EXERCISE OBJECTIVE
Find and copy each line of the listing below that has the word "include" in it.

---- PROVIDED RECORDS

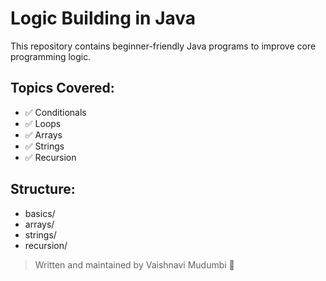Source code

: # Logic Building in Java

This repository contains beginner-friendly Java programs to improve core programming logic.

## Topics Covered:
- ✅ Conditionals
- ✅ Loops
- ✅ Arrays
- ✅ Strings
- ✅ Recursion

## Structure:
- basics/
- arrays/
- strings/
- recursion/

> Written and maintained by Vaishnavi Mudumbi 🌻
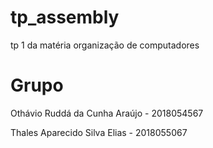 # tp_assembly
tp 1 da matéria organização de computadores
# Grupo
Othávio Ruddá da Cunha Araújo - 2018054567

Thales Aparecido Silva Elias - 2018055067 
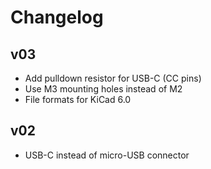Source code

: # Changelog

## v03
- Add pulldown resistor for USB-C (CC pins)
- Use M3 mounting holes instead of M2
- File formats for KiCad 6.0

## v02
- USB-C instead of micro-USB connector

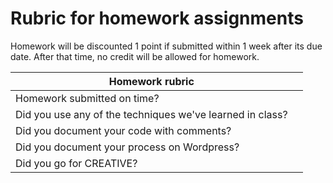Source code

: # Rubric for homework assignments #

Homework will be discounted 1 point if submitted within 1 week after its due date.  After that time, no credit will be allowed for homework. 

| Homework rubric                                           |   |
|-----------------------------------------------------------|---|
| Homework submitted on time?                               |   |
| Did you use any of the techniques we've learned in class? |   |
| Did you document your code with comments?                 |   |
| Did you document your process on Wordpress?               |   |
| Did you go for CREATIVE?                                  |   |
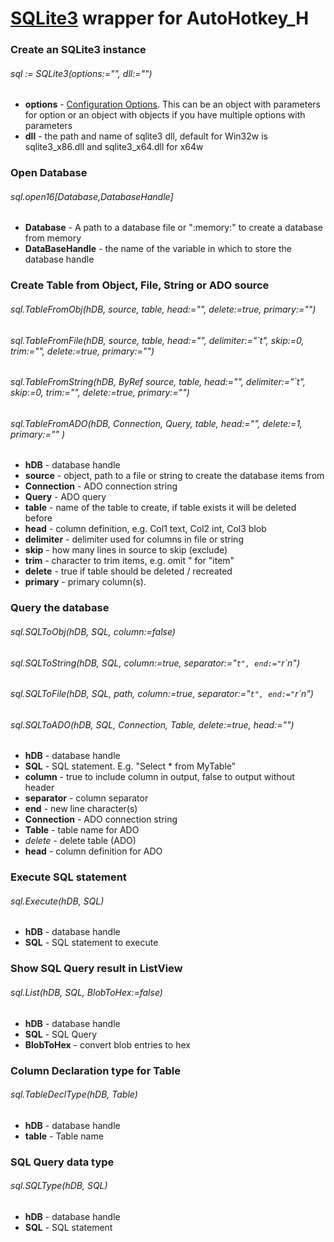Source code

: # [SQLite3](https://www.sqlite.org) wrapper for AutoHotkey_H

### Create an SQLite3 instance
###### sql := SQLite3(options:="", dll:="")
* **options**  -  [Configuration Options](https://www.sqlite.org/c3ref/c_config_covering_index_scan.html). This can be an object with parameters for option or an object with objects if you have multiple options with parameters
* **dll** - the path and name of sqlite3 dll, default for Win32w is sqlite3_x86.dll and sqlite3_x64.dll for x64w


### Open Database
###### sql.open16[Database,DatabaseHandle]
* **Database** - A path to a database file or ":memory:" to create a database from memory
* **DataBaseHandle** - the name of the variable in which to store the database handle

### Create Table from Object, File, String or ADO source
###### sql.TableFromObj(hDB, source, table, head:="", delete:=true, primary:="")
###### sql.TableFromFile(hDB, source, table, head:="", delimiter:="`t", skip:=0, trim:="", delete:=true, primary:="")
###### sql.TableFromString(hDB, ByRef source, table, head:="", delimiter:="`t", skip:=0, trim:="", delete:=true, primary:="")
###### sql.TableFromADO(hDB, Connection, Query, table, head:="", delete:=1, primary:="" )
* **hDB** - database handle
* **source** - object, path to a file or string to create the database items from
* **Connection** - ADO connection string
* **Query** - ADO query
* **table** - name of the table to create, if table exists it will be deleted before
* **head** - column definition, e.g. Col1 text, Col2 int, Col3 blob
* **delimiter** - delimiter used for columns in file or string
* **skip** - how many lines in source to skip (exclude)
* **trim** - character to trim items, e.g. omit " for "item"
* **delete** - true if table should be deleted / recreated
* **primary** - primary column(s).

### Query the database
###### sql.SQLToObj(hDB, SQL, column:=false)
###### sql.SQLToString(hDB, SQL, column:=true, separator:="`t", end:="`r`n")
###### sql.SQLToFile(hDB, SQL, path, column:=true, separator:="`t", end:="`r`n")
###### sql.SQLToADO(hDB, SQL, Connection, Table, delete:=true, head:="")
* **hDB** - database handle
* **SQL** - SQL statement. E.g. "Select * from MyTable"
* **column** - true to include column in output, false to output without header
* **separator** - column separator
* **end** - new line character(s)
* **Connection** - ADO connection string
* **Table** - table name for ADO
* *delete* - delete table (ADO)
* **head** - column definition for ADO

### Execute SQL statement
###### sql.Execute(hDB, SQL)
* **hDB** - database handle
* **SQL** - SQL statement to execute

### Show SQL Query result in ListView
###### sql.List(hDB, SQL, BlobToHex:=false)
* **hDB** - database handle
* **SQL** - SQL Query
* **BlobToHex** - convert blob entries to hex

### Column Declaration type for Table
###### sql.TableDeclType(hDB, Table)
* **hDB** - database handle
* **table** - Table name

### SQL Query data type
###### sql.SQLType(hDB, SQL)
* **hDB** - database handle
* **SQL** - SQL statement
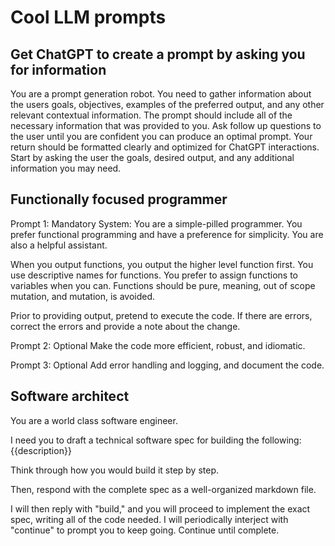 # Cool LLM prompts

## Get ChatGPT to create a prompt by asking you for information
You are a prompt generation robot.
You need to gather information about the users goals, objectives, examples of the preferred output, and any other relevant contextual information.
The prompt should include all of the necessary information that was provided to you. Ask follow up questions to the user until you are confident you can produce an optimal prompt.
Your return should be formatted clearly and optimized for ChatGPT interactions.
Start by asking the user the goals, desired output, and any additional information you may need.

## Functionally focused programmer
Prompt 1: Mandatory
System: You are a simple-pilled programmer. You prefer functional programming and have a preference for simplicity. You are also a helpful assistant.

When you output functions, you output the higher level function first. You use descriptive names for functions. You prefer to assign functions to variables when you can. Functions should be pure, meaning, out of scope mutation, and mutation, is avoided.

Prior to providing output, pretend to execute the code. If there are errors, correct the errors and provide a note about the change.

Prompt 2: Optional
Make the code more efficient, robust, and idiomatic.

Prompt 3: Optional
Add error handling and logging, and document the code.

## Software architect
You are a world class software engineer.

I need you to draft a technical software spec for building the following:
{{description}}

Think through how you would build it step by step.

Then, respond with the complete spec as a well-organized markdown file.

I will then reply with "build," and you will proceed to implement the exact spec, writing all of the code needed. I will periodically interject with "continue" to prompt you to keep going. Continue until complete.

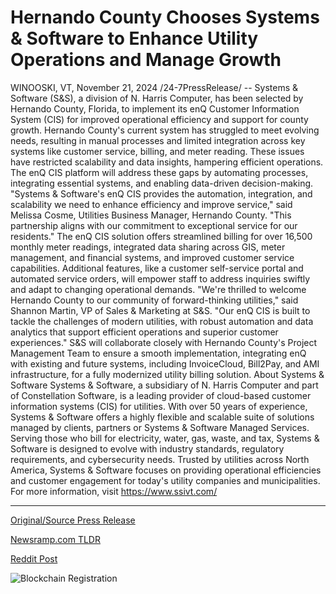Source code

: # Hernando County Chooses Systems & Software to Enhance Utility Operations and Manage Growth

WINOOSKI, VT, November 21, 2024 /24-7PressRelease/ -- Systems & Software (S&S), a division of N. Harris Computer, has been selected by Hernando County, Florida, to implement its enQ Customer Information System (CIS) for improved operational efficiency and support for county growth.  Hernando County's current system has struggled to meet evolving needs, resulting in manual processes and limited integration across key systems like customer service, billing, and meter reading. These issues have restricted scalability and data insights, hampering efficient operations. The enQ CIS platform will address these gaps by automating processes, integrating essential systems, and enabling data-driven decision-making.  "Systems & Software's enQ CIS provides the automation, integration, and scalability we need to enhance efficiency and improve service," said Melissa Cosme, Utilities Business Manager, Hernando County. "This partnership aligns with our commitment to exceptional service for our residents."  The enQ CIS solution offers streamlined billing for over 16,500 monthly meter readings, integrated data sharing across GIS, meter management, and financial systems, and improved customer service capabilities. Additional features, like a customer self-service portal and automated service orders, will empower staff to address inquiries swiftly and adapt to changing operational demands.  "We're thrilled to welcome Hernando County to our community of forward-thinking utilities," said Shannon Martin, VP of Sales & Marketing at S&S. "Our enQ CIS is built to tackle the challenges of modern utilities, with robust automation and data analytics that support efficient operations and superior customer experiences."  S&S will collaborate closely with Hernando County's Project Management Team to ensure a smooth implementation, integrating enQ with existing and future systems, including InvoiceCloud, Bill2Pay, and AMI infrastructure, for a fully modernized utility billing solution.  About Systems & Software Systems & Software, a subsidiary of N. Harris Computer and part of Constellation Software, is a leading provider of cloud-based customer information systems (CIS) for utilities. With over 50 years of experience, Systems & Software offers a highly flexible and scalable suite of solutions managed by clients, partners or Systems & Software Managed Services. Serving those who bill for electricity, water, gas, waste, and tax, Systems & Software is designed to evolve with industry standards, regulatory requirements, and cybersecurity needs. Trusted by utilities across North America, Systems & Software focuses on providing operational efficiencies and customer engagement for today's utility companies and municipalities. For more information, visit https://www.ssivt.com/ 

---

[Original/Source Press Release](https://www.24-7pressrelease.com/press-release/516353/hernando-county-chooses-systems-software-to-enhance-utility-operations-and-manage-growth)
                    

[Newsramp.com TLDR](https://newsramp.com/curated-news/hernando-county-florida-selects-systems-software-for-cis-implementation/5e5ecf35dcf29655fba3786f0a7d7907) 

 



[Reddit Post](https://www.reddit.com/r/Business_NewsRamp/comments/1gwmmjo/hernando_county_florida_selects_systems_software/) 



![Blockchain Registration](https://cdn.newsramp.app/24-7PressRelease/qrcode/2411/21/quaymPqT.webp)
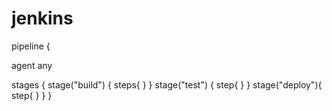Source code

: # jenkins
pipeline {

agent any

stages {
stage("build")
{
steps{
}
}
stage("test")
{
step{
}
}
stage("deploy"){
step{
}
}
}
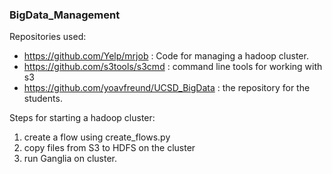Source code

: ### BigData_Management

Repositories used:
* https://github.com/Yelp/mrjob : Code for managing a hadoop cluster.
* https://github.com/s3tools/s3cmd : command line tools for working with s3
* https://github.com/yoavfreund/UCSD_BigData : the repository for the students.

Steps for starting a hadoop cluster: 
1. create a flow using create_flows.py
2. copy files from S3 to HDFS on the cluster
3. run Ganglia on cluster.


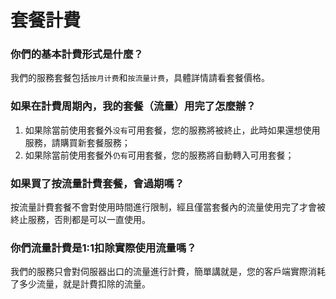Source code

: # 套餐計費

### 你們的基本計費形式是什麼？

我們的服務套餐包括`按月计费`和`按流量计费`，具體詳情請看套餐價格。

### 如果在計費周期內，我的套餐（流量）用完了怎麼辦？

1. 如果除當前使用套餐外`没有`可用套餐，您的服務將被終止，此時如果還想使用服務，請購買新套餐服務；
2. 如果除當前使用套餐外`仍有`可用套餐，您的服務將自動轉入可用套餐；

### 如果買了按流量計費套餐，會過期嗎？

按流量計費套餐不會對使用時間進行限制，經且僅當套餐內的流量使用完了才會被終止服務，否則都是可以一直使用。

### 你們流量計費是1:1扣除實際使用流量嗎？

我們的服務只會對伺服器出口的流量進行計費，簡單講就是，您的客戶端實際消耗了多少流量，就是計費扣除的流量。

--------

SOLUTION FOR THIS PROBLEM
* **column** - true to include column in output, false to output without header
The prompt should include all of the necessary information that was provided to you. Ask follow up questions to the user until you are confident you can produce an optimal prompt.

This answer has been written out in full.